By all available evidence, Andy Murray is the biggest pro tennis fan in pro tennis, often live-tweeting his sofa-borne takes like a civilian. Earlier this week, after watching Naomi Osaka delete her second-round opponent Madison Brengle in a 20-minute 6-0 first set, an admiring Andy posed a question to the tweeps: “Anyone hit the ball cleaner from the baseline than @naomiosaka?”
Had Murray been watching, and surely he was, Osaka’s third-round match on Friday would’ve supplied a worthy answer to that question. Amanda Anisimova took out the defending Australian Open champ 4-6, 6-3, 7-6 (5) in a match full of crunchy and hypnotic baseline exchanges.
It’s possible to isolate the exact moment at which this became a real battle: Anisimova breaking serve in the second set, and breaking into a smile. She went on to take the second, fend off two match points at the tail end of the third, and take the deciding tiebreak.
In the final accounting, Anisimova hit 46 winners to Osaka’s 21, and 44 errors to Osaka’s 45. What distinguished the players most was the return of serve, always a weak point for Osaka and a strength of Anisimova, who excels at driving the ball deep from uncomfortable court positions. The two had never played before, and Osaka was surprised by the ball coming her way.
“It’s not strong, but it just comes fast,” she said afterward. “I wouldn’t say it’s heavy, but it just comes so quickly at me that I felt I didn’t really have time to set up and stuff. It just really is low to the ground.”

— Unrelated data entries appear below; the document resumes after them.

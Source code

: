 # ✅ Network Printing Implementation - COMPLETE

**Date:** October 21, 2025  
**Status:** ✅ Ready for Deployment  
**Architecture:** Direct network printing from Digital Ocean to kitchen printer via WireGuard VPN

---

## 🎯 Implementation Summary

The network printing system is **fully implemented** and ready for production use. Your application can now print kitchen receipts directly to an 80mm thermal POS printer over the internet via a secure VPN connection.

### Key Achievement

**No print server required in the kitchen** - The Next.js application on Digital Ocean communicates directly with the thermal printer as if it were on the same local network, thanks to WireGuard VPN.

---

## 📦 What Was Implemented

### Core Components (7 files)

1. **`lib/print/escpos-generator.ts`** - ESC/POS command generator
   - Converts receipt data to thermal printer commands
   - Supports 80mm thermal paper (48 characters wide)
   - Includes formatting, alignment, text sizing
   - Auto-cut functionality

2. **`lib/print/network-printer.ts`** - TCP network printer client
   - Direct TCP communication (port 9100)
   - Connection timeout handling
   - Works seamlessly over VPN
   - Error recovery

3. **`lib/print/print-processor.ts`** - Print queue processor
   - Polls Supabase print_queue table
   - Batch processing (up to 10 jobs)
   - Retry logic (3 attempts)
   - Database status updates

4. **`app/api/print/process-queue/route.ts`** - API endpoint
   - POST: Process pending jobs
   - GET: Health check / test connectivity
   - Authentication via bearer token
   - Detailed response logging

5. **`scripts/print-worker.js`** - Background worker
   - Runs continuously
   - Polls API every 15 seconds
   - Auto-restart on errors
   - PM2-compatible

On paper Osaka lost to the No. 60 player in the world, though one look at Anisimova’s technique, in particular her ridiculously clean backhand, would reveal her underlying talent level. It wasn’t long ago that the 20-year-old American had the results to match. In 2019, Anisimova made the fourth round of the Australian Open, the semifinal of the French Open, and reached No. 21 in the world. That summer, her father Konstantin died of a heart attack; she has since said that she didn’t properly “recover” from that loss before she rushed back onto the court. The pandemic seasons saw her ranking tumble into the 80s, though at the 2021 U.S. Open, she showed the pace and skill of old in a deciding tiebreak loss to No. 4 seed Karolina Pliskova. That looked like a struggling player rounding back into top form. Now she’s started this year 8-0, with one title in the bag, a fourth-round berth at the Open, and the type of statement win that can reinvigorate a career.
Osaka was looking for stability of her own at the tail end of 2021. After she lost at the U.S. Open, she said tennis no longer made her happy and cleared her calendar for the rest of the year. “I only really have one major goal this year, and it’s completely unrelated to results and stuff like that,” Osaka said after winning her first match at a warmup for the Open. “For me, I just want to feel like every time I step on the court I’m either—not that I’m either, but I’m having fun. I can walk off the court knowing that, even if I lost, I tried as hard as I could.”
At various points in this tournament, you could see Osaka consciously smiling as she played, as if retraining her mindset. “Now I’m in this position where if I lose to someone, it might make a headline, but I also think it kind of grows more superstars, and that’s good for the game,” she said after the loss. “It’s kind of like everything’s coming full circle.”